Task item: Begin at the line below that has "- When switching" and stop after the line that has "#### Dodging Panache (Ex)". Please restate only those lines, word for word.

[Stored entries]
--- START ---

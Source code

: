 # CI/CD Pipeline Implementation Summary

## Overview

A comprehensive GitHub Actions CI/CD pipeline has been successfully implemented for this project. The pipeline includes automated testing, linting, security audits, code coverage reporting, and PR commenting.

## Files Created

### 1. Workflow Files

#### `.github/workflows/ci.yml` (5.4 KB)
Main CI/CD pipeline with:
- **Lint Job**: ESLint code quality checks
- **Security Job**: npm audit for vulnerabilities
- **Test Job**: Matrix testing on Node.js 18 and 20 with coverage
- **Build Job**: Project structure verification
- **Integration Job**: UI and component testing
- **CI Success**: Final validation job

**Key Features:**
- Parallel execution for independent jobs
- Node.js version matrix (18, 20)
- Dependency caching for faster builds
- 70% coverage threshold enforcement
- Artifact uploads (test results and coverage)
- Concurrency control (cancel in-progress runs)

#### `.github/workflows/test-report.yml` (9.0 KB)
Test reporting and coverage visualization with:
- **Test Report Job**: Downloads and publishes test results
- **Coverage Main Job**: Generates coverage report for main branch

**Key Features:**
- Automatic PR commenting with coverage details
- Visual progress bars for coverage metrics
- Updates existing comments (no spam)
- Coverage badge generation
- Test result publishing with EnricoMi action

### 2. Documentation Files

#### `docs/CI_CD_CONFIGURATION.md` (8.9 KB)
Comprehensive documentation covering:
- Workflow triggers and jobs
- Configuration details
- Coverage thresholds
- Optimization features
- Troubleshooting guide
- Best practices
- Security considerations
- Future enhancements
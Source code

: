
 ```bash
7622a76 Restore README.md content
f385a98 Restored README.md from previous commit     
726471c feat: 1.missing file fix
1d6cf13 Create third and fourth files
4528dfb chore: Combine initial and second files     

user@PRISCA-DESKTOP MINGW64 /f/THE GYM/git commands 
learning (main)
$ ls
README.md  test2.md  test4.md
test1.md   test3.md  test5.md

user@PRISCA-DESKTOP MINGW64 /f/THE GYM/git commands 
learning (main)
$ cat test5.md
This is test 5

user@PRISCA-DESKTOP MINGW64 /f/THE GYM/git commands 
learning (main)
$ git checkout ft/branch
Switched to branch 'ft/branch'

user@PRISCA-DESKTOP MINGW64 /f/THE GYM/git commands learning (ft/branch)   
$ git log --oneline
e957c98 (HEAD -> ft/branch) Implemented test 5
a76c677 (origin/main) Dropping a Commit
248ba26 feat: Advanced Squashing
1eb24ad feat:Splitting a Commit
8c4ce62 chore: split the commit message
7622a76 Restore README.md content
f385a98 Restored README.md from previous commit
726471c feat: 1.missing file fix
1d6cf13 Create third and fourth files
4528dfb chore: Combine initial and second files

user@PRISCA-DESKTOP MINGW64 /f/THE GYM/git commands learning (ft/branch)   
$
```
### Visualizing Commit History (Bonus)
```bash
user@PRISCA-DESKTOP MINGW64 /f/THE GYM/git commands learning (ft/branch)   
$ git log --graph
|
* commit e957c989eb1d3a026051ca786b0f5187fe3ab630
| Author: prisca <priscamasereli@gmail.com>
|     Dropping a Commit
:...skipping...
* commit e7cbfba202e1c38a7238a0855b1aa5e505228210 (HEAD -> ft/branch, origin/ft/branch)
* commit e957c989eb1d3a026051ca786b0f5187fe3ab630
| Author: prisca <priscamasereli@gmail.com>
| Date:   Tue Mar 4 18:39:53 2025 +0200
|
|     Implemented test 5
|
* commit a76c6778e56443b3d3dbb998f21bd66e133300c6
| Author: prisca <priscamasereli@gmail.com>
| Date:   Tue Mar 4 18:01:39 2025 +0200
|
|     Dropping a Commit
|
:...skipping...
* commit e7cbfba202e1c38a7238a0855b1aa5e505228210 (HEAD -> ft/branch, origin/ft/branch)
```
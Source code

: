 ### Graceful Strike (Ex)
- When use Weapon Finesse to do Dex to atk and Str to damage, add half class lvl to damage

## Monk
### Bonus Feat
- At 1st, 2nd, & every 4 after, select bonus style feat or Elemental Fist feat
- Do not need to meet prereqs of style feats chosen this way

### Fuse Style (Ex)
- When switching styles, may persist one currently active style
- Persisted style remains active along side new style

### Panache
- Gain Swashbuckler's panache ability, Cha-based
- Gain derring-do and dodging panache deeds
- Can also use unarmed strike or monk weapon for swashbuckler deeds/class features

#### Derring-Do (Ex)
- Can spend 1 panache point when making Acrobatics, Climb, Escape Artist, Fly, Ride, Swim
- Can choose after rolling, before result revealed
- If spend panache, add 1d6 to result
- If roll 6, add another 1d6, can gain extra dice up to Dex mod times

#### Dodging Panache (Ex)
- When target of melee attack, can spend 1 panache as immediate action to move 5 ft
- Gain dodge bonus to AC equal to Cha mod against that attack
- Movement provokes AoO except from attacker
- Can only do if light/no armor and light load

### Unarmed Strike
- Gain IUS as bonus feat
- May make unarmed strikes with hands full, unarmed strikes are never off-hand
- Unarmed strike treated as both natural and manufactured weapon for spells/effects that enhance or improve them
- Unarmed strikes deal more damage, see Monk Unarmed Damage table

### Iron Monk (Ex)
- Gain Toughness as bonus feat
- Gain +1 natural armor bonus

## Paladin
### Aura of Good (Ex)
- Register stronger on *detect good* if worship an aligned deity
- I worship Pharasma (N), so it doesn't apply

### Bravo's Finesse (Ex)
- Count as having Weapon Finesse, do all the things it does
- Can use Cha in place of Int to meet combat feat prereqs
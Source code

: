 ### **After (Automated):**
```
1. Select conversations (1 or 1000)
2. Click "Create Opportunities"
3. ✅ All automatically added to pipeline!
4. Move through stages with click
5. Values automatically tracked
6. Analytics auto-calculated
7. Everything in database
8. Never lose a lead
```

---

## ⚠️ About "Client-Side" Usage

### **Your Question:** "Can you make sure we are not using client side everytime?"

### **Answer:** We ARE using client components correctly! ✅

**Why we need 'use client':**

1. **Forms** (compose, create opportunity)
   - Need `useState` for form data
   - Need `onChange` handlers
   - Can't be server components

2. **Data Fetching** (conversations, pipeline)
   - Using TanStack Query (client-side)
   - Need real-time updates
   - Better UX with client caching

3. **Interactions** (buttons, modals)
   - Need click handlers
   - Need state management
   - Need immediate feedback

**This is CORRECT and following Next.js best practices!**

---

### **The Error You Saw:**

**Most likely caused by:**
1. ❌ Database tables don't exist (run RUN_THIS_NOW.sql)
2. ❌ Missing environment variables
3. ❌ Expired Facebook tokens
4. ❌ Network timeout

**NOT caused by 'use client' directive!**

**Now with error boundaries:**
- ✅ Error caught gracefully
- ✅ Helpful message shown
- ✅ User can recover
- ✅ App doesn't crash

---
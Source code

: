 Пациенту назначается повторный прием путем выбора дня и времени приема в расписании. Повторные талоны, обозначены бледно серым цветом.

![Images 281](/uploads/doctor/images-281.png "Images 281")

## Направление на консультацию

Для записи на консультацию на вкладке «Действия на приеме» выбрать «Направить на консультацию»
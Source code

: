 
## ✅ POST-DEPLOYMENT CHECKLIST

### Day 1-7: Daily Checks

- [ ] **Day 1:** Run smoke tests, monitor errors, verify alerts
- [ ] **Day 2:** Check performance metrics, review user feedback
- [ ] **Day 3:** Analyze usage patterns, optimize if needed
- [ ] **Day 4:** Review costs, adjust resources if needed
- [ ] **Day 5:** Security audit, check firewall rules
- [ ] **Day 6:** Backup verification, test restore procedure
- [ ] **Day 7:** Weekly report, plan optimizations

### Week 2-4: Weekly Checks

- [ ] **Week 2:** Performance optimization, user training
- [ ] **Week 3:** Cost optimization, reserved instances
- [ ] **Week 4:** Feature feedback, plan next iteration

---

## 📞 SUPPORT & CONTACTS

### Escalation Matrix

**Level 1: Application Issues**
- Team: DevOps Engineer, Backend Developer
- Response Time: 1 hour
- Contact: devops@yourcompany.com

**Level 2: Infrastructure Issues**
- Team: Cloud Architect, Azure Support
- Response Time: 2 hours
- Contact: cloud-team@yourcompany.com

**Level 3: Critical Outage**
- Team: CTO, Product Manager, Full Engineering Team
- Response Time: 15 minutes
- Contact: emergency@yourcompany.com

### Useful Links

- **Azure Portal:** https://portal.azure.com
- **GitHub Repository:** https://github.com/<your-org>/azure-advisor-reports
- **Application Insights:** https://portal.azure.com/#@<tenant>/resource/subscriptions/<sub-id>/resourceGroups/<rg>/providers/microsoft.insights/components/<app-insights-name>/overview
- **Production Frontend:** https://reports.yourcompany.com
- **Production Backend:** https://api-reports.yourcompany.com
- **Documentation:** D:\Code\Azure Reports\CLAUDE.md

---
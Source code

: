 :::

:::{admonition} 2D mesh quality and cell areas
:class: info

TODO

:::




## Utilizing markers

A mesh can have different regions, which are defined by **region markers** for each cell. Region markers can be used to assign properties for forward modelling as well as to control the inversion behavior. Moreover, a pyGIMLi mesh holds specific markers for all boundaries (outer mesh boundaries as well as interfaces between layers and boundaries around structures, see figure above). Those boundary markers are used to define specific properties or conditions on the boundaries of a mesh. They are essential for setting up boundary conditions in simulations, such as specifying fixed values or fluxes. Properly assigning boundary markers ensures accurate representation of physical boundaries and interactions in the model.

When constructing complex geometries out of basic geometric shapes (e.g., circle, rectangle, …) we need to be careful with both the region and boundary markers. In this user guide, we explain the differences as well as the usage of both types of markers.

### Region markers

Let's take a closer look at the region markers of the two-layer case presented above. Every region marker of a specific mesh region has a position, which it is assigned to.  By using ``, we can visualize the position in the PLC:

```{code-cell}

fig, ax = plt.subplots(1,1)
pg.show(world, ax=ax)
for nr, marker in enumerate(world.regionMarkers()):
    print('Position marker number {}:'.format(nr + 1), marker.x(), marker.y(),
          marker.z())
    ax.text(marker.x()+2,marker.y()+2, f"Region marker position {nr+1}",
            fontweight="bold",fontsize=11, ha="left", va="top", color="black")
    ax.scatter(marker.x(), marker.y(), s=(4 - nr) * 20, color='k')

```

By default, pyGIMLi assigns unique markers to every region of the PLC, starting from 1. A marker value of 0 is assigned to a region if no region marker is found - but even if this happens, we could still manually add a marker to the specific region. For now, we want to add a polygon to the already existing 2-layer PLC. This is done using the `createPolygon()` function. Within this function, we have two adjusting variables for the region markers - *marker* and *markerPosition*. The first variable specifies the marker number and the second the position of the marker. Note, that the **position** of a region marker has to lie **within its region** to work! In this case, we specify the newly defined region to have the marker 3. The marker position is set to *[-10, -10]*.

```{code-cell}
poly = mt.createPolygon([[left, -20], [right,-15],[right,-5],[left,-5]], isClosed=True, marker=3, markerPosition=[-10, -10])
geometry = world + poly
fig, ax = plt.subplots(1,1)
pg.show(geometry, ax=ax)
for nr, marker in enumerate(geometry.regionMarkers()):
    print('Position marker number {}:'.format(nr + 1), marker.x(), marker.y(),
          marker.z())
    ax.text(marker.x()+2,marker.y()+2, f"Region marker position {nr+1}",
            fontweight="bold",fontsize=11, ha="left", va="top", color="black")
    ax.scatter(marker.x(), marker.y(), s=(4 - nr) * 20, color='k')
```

--- END ---

Problem solution:
- When switching styles, may persist one currently active style
- Persisted style remains active along side new style

### Panache
- Gain Swashbuckler's panache ability, Cha-based
- Gain derring-do and dodging panache deeds
- Can also use unarmed strike or monk weapon for swashbuckler deeds/class features

#### Derring-Do (Ex)
- Can spend 1 panache point when making Acrobatics, Climb, Escape Artist, Fly, Ride, Swim
- Can choose after rolling, before result revealed
- If spend panache, add 1d6 to result
- If roll 6, add another 1d6, can gain extra dice up to Dex mod times

#### Dodging Panache (Ex)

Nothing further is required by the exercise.